The confiscation was part of government attempts to recover the outstanding debt of PT Timor Putra Nasional, a carmaker owned by Hutomo Mandala Putra, also known as Tommy Suharto, after it defaulted on loans from state banks worth 2.6 trillion ($180.8 million) made during the financial crisis, Finance Ministry official Rionald Silaban said.
The four plots of land in West Java’s Karawang district total 124 hectares (306 acres), he said in a statement.
A government task force established in April has began confiscating assets from people who were bailed out with central bank funds during the financial crisis. It has so far seized 49 plots of land totaling 520 hectares (1,285 acres) from debtors of a Bank Indonesia liquidity support fund known as BLBI.
The task force is mandated to recover around 110 trillion rupiah ($7.7 billion) in unrepaid loans through civil litigation by the end of 2023. Silaban said the seized land would be sold in open auctions.
Authorities deployed more than 400 police and soldiers to protect members of the task force as they carried out Friday’s confiscation because they faced “several obstacles” in executing the seizure, the statement said.
Tommy Suharto and his team of lawyers could not immediately be reached for comment.
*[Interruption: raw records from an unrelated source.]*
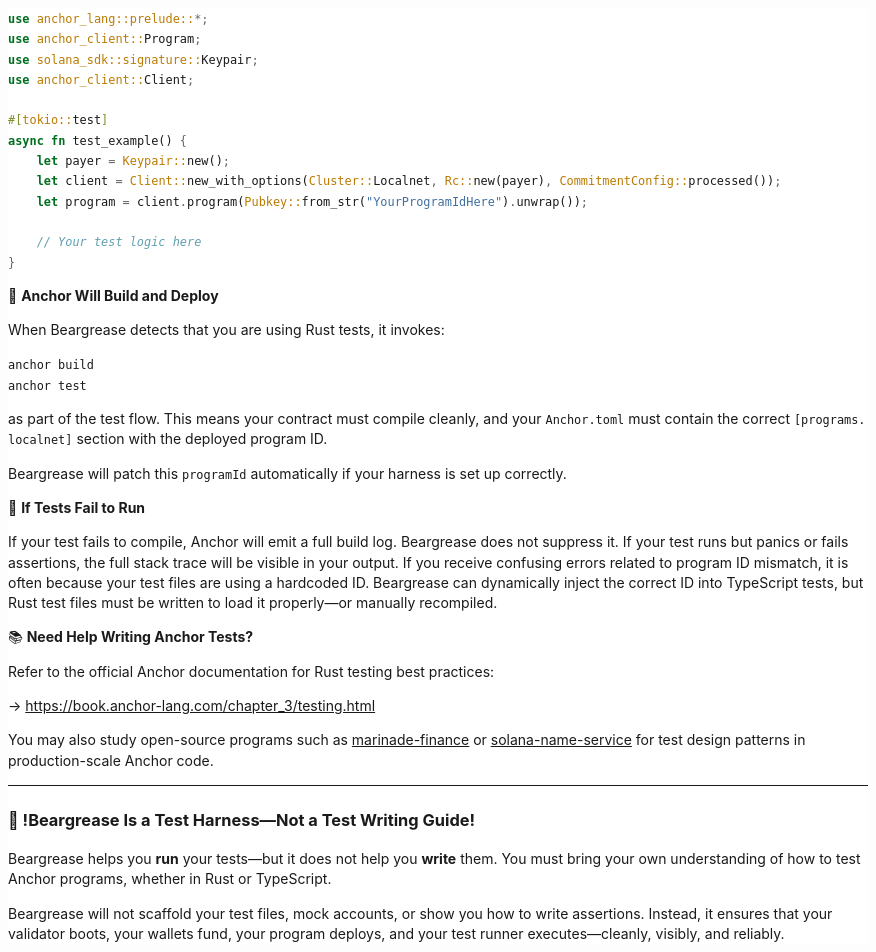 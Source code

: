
 ```rust
use anchor_lang::prelude::*;
use anchor_client::Program;
use solana_sdk::signature::Keypair;
use anchor_client::Client;

#[tokio::test]
async fn test_example() {
    let payer = Keypair::new();
    let client = Client::new_with_options(Cluster::Localnet, Rc::new(payer), CommitmentConfig::processed());
    let program = client.program(Pubkey::from_str("YourProgramIdHere").unwrap());
    
    // Your test logic here
}
```

📎 **Anchor Will Build and Deploy**

When Beargrease detects that you are using Rust tests, it invokes:

```bash
anchor build
anchor test
```

as part of the test flow. This means your contract must compile cleanly, and your `Anchor.toml` must contain the correct `[programs.localnet]` section with the deployed program ID.

Beargrease will patch this `programId` automatically if your harness is set up correctly.

🐛 **If Tests Fail to Run**

If your test fails to compile, Anchor will emit a full build log. Beargrease does not suppress it. If your test runs but panics or fails assertions, the full stack trace will be visible in your output. If you receive confusing errors related to program ID mismatch, it is often because your test files are using a hardcoded ID. Beargrease can dynamically inject the correct ID into TypeScript tests, but Rust test files must be written to load it properly—or manually recompiled.

📚 **Need Help Writing Anchor Tests?**

Refer to the official Anchor documentation for Rust testing best practices:

→ https://book.anchor-lang.com/chapter_3/testing.html

You may also study open-source programs such as [marinade-finance](https://github.com/marinade-finance/liquid-staking-program) or [solana-name-service](https://github.com/bonfida/solana-name-service) for test design patterns in production-scale Anchor code.

---

### 🧭 !Beargrease Is a Test Harness—Not a Test Writing Guide!

Beargrease helps you **run** your tests—but it does not help you **write** them. You must bring your own understanding of how to test Anchor programs, whether in Rust or TypeScript.

Beargrease will not scaffold your test files, mock accounts, or show you how to write assertions. Instead, it ensures that your validator boots, your wallets fund, your program deploys, and your test runner executes—cleanly, visibly, and reliably.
The 59-year-old former playboy has come to symbolize the excesses committed by Indonesia’s ruling class during Suharto’s 32 years in power, which ended in 1998 after widespread pro-democracy demonstrations.
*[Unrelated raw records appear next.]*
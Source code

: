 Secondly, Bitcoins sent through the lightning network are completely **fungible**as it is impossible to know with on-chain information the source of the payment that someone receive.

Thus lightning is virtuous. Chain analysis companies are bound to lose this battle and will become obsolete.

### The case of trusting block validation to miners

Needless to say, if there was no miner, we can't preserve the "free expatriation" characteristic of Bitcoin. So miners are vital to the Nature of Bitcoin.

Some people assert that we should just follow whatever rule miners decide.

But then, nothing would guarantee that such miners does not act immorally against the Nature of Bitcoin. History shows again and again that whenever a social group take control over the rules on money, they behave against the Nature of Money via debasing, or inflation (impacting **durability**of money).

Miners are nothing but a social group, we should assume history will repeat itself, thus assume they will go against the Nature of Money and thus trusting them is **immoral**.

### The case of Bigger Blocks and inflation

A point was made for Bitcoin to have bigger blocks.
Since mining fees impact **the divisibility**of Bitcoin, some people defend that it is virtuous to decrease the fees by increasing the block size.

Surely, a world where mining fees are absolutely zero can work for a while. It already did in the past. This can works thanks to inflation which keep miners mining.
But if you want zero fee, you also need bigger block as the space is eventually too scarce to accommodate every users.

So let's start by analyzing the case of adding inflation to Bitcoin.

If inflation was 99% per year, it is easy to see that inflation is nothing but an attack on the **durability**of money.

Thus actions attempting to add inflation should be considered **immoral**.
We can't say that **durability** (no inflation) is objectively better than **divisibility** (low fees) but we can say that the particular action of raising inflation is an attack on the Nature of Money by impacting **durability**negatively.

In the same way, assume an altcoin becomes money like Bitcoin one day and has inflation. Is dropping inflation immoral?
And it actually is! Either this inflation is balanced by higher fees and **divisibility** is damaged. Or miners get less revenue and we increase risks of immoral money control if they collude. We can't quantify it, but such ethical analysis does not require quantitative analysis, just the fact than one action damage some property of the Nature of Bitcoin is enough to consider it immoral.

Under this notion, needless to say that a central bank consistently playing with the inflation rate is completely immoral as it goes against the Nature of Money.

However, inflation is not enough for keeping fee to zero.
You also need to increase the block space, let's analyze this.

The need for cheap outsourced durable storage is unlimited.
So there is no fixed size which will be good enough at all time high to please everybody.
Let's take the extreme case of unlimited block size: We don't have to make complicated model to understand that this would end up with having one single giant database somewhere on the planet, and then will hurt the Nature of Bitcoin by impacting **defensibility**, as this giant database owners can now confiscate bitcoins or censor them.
An Indonesian court in 2002 sentenced Tommy Suharto to 15 years in prison on charges of paying two hit men to murder a Supreme Court justice who convicted him of corruption, but he was released in less than four years.
With a reputation as one of the most corrupt leaders in the world, Suharto and his family were estimated by some to have accumulated between $15 billion and $35 billion while he was president.
In November 2018, a court directed the seizure of a 14-story office building in downtown Jakarta owned by the Suharto family after the Supreme Court ordered a foundation set up by the former dictator to pay a fine of 4.4 trillion rupiah ($306 million) for misusing scholarship funds.